**The problem:** In the records that follow, find each line with the word "title" and copy it.

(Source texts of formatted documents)
##############################

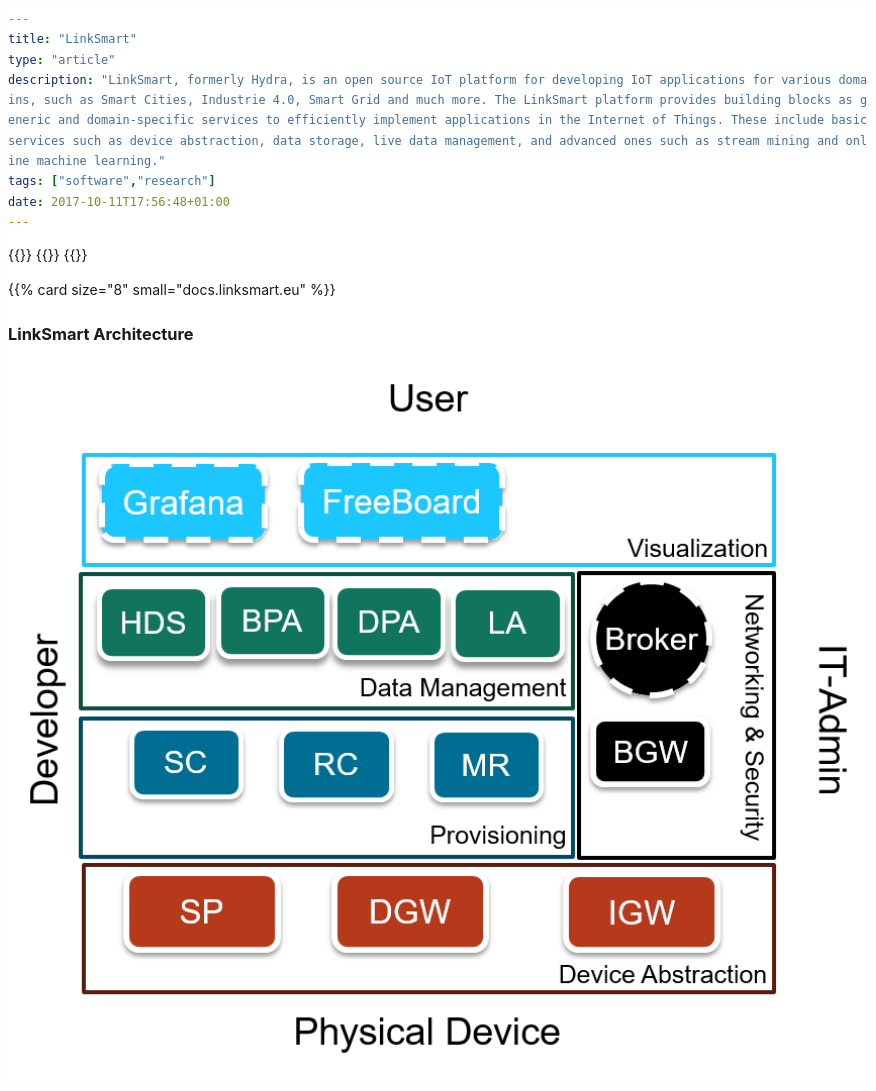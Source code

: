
 ```yaml
---
title: "LinkSmart"
type: "article"
description: "LinkSmart, formerly Hydra, is an open source IoT platform for developing IoT applications for various domains, such as Smart Cities, Industrie 4.0, Smart Grid and much more. The LinkSmart platform provides building blocks as generic and domain-specific services to efficiently implement applications in the Internet of Things. These include basic services such as device abstraction, data storage, live data management, and advanced ones such as stream mining and online machine learning."
tags: ["software","research"]
date: 2017-10-11T17:56:48+01:00
---
```


{{<card size="4" small="linksmart.eu" style="info">}}
{{<description>}}
{{</card>}}

{{% card size="8" small="docs.linksmart.eu" %}}

### LinkSmart Architecture

<a href="https://docs.linksmart.eu/display/HOME/What+is+LinkSmart" target="_blank"><img src="/img/articles/linksmart.png" title="LinkSmart Architecture" style="width:100%;"></a>
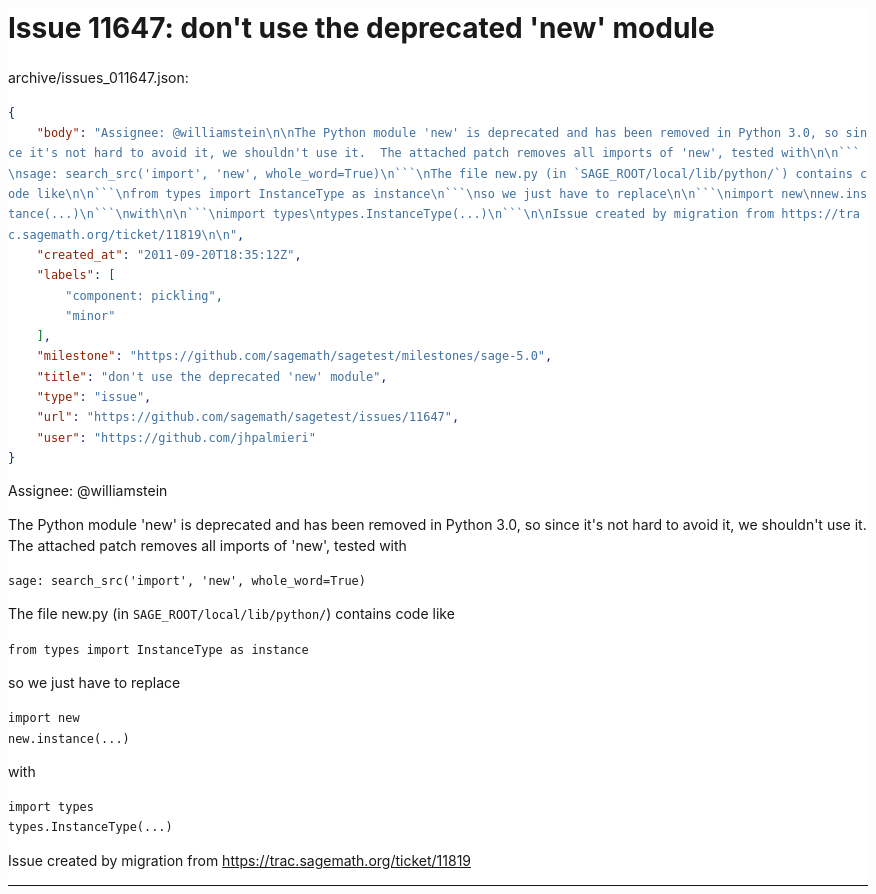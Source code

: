 # Issue 11647: don't use the deprecated 'new' module

archive/issues_011647.json:
```json
{
    "body": "Assignee: @williamstein\n\nThe Python module 'new' is deprecated and has been removed in Python 3.0, so since it's not hard to avoid it, we shouldn't use it.  The attached patch removes all imports of 'new', tested with\n\n```\nsage: search_src('import', 'new', whole_word=True)\n```\nThe file new.py (in `SAGE_ROOT/local/lib/python/`) contains code like\n\n```\nfrom types import InstanceType as instance\n```\nso we just have to replace\n\n```\nimport new\nnew.instance(...)\n```\nwith\n\n```\nimport types\ntypes.InstanceType(...)\n```\n\nIssue created by migration from https://trac.sagemath.org/ticket/11819\n\n",
    "created_at": "2011-09-20T18:35:12Z",
    "labels": [
        "component: pickling",
        "minor"
    ],
    "milestone": "https://github.com/sagemath/sagetest/milestones/sage-5.0",
    "title": "don't use the deprecated 'new' module",
    "type": "issue",
    "url": "https://github.com/sagemath/sagetest/issues/11647",
    "user": "https://github.com/jhpalmieri"
}
```
Assignee: @williamstein

The Python module 'new' is deprecated and has been removed in Python 3.0, so since it's not hard to avoid it, we shouldn't use it.  The attached patch removes all imports of 'new', tested with

```
sage: search_src('import', 'new', whole_word=True)
```
The file new.py (in `SAGE_ROOT/local/lib/python/`) contains code like

```
from types import InstanceType as instance
```
so we just have to replace

```
import new
new.instance(...)
```
with

```
import types
types.InstanceType(...)
```

Issue created by migration from https://trac.sagemath.org/ticket/11819





---
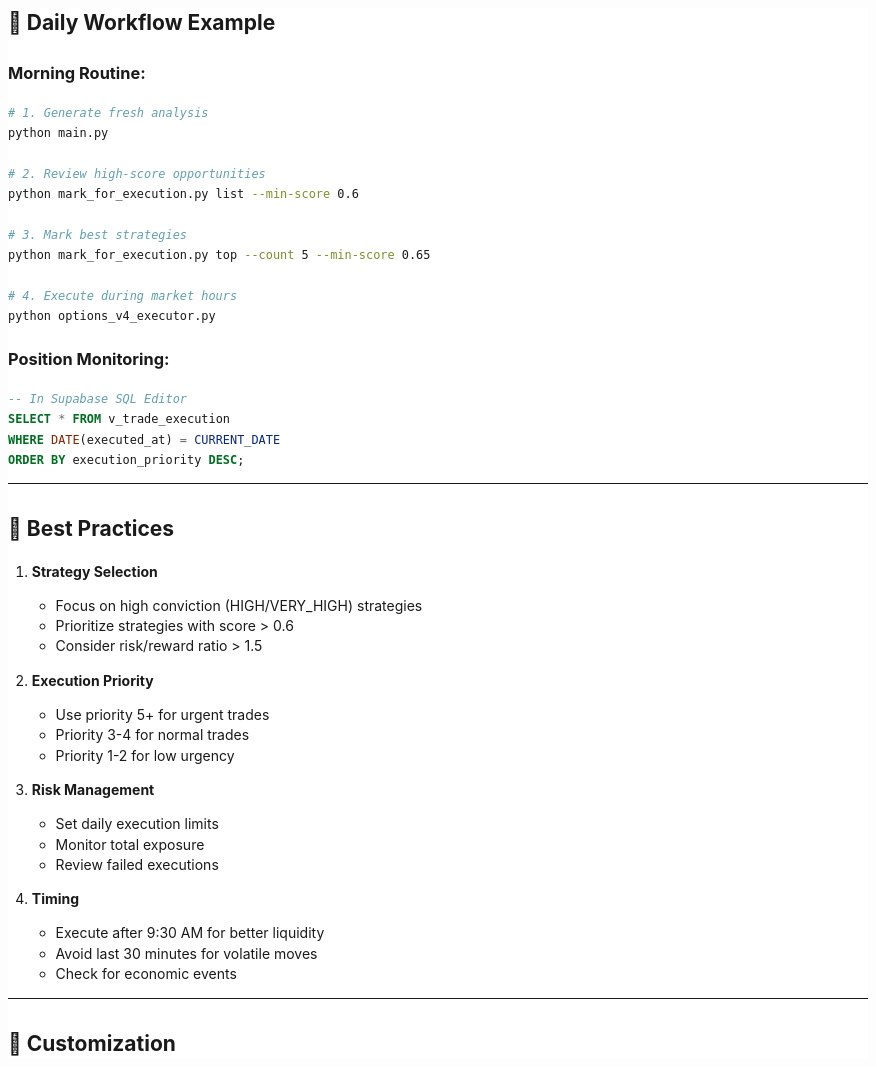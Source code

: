
## 🔄 Daily Workflow Example

### Morning Routine:
```bash
# 1. Generate fresh analysis
python main.py

# 2. Review high-score opportunities
python mark_for_execution.py list --min-score 0.6

# 3. Mark best strategies
python mark_for_execution.py top --count 5 --min-score 0.65

# 4. Execute during market hours
python options_v4_executor.py
```

### Position Monitoring:
```sql
-- In Supabase SQL Editor
SELECT * FROM v_trade_execution 
WHERE DATE(executed_at) = CURRENT_DATE
ORDER BY execution_priority DESC;
```

---

## 🎯 Best Practices

1. **Strategy Selection**
   - Focus on high conviction (HIGH/VERY_HIGH) strategies
   - Prioritize strategies with score > 0.6
   - Consider risk/reward ratio > 1.5

2. **Execution Priority**
   - Use priority 5+ for urgent trades
   - Priority 3-4 for normal trades
   - Priority 1-2 for low urgency

3. **Risk Management**
   - Set daily execution limits
   - Monitor total exposure
   - Review failed executions

4. **Timing**
   - Execute after 9:30 AM for better liquidity
   - Avoid last 30 minutes for volatile moves
   - Check for economic events

---

## 🔧 Customization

##############################

**Response to the exercise:**
title: "LinkSmart"
<a href="https://docs.linksmart.eu/display/HOME/What+is+LinkSmart" target="_blank"><img src="/img/articles/linksmart.png" title="LinkSmart Architecture" style="width:100%;"></a>
    "title": "don't use the deprecated 'new' module",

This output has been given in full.